━━━ DATASET ENTRIES
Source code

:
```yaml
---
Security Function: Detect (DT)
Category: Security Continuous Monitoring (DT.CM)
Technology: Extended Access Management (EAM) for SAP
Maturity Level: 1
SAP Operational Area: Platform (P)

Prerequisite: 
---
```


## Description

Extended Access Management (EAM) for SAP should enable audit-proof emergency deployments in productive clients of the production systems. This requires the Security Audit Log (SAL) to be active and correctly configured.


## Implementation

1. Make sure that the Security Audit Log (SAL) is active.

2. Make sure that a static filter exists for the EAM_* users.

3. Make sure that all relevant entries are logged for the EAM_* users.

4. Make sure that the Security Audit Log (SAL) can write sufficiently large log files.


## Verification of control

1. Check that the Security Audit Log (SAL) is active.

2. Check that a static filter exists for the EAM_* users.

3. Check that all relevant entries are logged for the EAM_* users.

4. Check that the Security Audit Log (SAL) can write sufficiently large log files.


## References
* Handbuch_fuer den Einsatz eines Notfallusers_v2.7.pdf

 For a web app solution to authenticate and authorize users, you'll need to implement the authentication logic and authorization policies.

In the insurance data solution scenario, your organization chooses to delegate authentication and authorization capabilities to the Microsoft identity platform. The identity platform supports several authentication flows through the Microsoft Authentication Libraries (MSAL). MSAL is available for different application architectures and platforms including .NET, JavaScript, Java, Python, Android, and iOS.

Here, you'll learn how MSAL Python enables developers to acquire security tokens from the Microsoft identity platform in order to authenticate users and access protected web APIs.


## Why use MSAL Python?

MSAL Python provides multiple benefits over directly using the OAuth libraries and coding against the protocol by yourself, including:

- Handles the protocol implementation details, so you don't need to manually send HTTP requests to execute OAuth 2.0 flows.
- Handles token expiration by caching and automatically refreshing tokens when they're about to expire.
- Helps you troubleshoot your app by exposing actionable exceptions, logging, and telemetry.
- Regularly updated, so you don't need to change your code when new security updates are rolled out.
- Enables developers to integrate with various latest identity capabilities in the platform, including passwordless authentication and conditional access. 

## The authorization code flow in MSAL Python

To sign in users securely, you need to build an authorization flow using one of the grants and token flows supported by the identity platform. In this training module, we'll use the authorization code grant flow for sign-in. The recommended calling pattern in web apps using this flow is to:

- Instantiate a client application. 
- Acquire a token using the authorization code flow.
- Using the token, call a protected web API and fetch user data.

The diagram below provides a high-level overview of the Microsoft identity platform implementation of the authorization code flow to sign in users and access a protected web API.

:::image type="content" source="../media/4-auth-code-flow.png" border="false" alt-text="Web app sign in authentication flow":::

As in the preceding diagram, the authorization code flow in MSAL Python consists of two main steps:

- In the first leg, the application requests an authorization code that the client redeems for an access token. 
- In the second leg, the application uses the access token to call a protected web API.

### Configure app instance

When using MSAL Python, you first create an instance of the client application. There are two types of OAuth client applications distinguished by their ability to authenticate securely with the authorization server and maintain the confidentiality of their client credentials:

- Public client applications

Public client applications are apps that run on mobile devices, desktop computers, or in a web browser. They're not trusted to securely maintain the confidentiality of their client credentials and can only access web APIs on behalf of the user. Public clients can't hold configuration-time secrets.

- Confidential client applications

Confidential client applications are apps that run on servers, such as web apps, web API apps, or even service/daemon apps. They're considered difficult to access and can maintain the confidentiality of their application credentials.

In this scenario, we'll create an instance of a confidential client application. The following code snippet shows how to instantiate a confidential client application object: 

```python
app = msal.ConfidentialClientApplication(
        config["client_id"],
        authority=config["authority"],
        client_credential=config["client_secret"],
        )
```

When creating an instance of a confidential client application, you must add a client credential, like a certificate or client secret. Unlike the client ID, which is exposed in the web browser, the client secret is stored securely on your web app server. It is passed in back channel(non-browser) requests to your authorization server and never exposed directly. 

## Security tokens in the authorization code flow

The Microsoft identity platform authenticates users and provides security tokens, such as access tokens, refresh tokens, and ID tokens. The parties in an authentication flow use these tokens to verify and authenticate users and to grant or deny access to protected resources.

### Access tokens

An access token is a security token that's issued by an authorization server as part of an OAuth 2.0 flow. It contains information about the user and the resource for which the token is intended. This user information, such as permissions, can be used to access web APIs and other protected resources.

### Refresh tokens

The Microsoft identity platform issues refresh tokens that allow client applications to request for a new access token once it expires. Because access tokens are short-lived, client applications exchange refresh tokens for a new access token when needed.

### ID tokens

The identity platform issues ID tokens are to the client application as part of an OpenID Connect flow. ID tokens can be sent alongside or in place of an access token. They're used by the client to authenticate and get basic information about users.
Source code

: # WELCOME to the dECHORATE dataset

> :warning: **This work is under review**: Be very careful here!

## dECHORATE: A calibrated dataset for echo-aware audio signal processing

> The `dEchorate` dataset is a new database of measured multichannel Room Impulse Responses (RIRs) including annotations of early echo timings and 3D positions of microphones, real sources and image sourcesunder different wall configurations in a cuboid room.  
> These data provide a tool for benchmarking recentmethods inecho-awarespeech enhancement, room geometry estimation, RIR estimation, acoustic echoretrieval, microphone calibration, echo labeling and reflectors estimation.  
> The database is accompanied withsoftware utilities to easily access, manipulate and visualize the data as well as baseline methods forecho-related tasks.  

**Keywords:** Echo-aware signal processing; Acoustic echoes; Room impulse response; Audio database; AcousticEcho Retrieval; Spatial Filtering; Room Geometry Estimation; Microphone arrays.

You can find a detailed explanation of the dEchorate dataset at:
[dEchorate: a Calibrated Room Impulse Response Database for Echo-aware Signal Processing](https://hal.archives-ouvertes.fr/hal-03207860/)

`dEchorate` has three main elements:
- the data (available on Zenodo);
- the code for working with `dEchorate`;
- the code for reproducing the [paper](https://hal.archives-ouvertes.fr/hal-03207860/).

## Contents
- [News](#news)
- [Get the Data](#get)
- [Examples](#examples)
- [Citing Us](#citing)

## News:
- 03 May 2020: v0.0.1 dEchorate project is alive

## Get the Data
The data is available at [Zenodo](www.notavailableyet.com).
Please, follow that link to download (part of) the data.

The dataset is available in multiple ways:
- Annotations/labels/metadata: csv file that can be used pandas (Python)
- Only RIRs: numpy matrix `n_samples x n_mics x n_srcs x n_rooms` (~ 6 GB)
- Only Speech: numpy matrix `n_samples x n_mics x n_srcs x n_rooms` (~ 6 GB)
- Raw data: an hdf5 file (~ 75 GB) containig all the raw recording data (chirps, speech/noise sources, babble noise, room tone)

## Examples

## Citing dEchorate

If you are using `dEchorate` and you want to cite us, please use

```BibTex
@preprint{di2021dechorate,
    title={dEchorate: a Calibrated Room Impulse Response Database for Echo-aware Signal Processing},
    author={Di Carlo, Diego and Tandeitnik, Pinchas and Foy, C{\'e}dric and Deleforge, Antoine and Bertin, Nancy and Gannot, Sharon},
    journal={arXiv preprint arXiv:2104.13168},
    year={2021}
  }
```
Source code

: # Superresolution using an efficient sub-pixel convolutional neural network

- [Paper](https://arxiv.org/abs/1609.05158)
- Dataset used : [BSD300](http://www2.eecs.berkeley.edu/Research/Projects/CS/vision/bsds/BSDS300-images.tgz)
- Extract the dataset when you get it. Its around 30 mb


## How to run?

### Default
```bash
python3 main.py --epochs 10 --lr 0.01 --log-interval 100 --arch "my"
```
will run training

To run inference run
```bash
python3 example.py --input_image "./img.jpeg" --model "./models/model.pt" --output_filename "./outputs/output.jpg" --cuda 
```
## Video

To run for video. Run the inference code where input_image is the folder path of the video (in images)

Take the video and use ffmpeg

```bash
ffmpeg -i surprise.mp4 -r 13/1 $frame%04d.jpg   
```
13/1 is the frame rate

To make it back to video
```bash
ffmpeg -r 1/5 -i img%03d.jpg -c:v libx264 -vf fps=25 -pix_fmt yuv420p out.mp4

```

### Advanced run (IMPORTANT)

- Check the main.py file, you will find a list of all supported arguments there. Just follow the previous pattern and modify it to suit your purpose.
━━━━━━
» **WHAT YOU SHOULD DO**
Only those lines of the entries above that run from the line containing "## Why use MSAL Python?" to the line containing "- In the first", both included, should be transcribed exactly.

» **FINAL ANSWER**
## Why use MSAL Python?

MSAL Python provides multiple benefits over directly using the OAuth libraries and coding against the protocol by yourself, including:

- Handles the protocol implementation details, so you don't need to manually send HTTP requests to execute OAuth 2.0 flows.
- Handles token expiration by caching and automatically refreshing tokens when they're about to expire.
- Helps you troubleshoot your app by exposing actionable exceptions, logging, and telemetry.
- Regularly updated, so you don't need to change your code when new security updates are rolled out.
- Enables developers to integrate with various latest identity capabilities in the platform, including passwordless authentication and conditional access. 

## The authorization code flow in MSAL Python

To sign in users securely, you need to build an authorization flow using one of the grants and token flows supported by the identity platform. In this training module, we'll use the authorization code grant flow for sign-in. The recommended calling pattern in web apps using this flow is to:

- Instantiate a client application. 
- Acquire a token using the authorization code flow.
- Using the token, call a protected web API and fetch user data.

The diagram below provides a high-level overview of the Microsoft identity platform implementation of the authorization code flow to sign in users and access a protected web API.

:::image type="content" source="../media/4-auth-code-flow.png" border="false" alt-text="Web app sign in authentication flow":::

As in the preceding diagram, the authorization code flow in MSAL Python consists of two main steps:

- In the first leg, the application requests an authorization code that the client redeems for an access token. 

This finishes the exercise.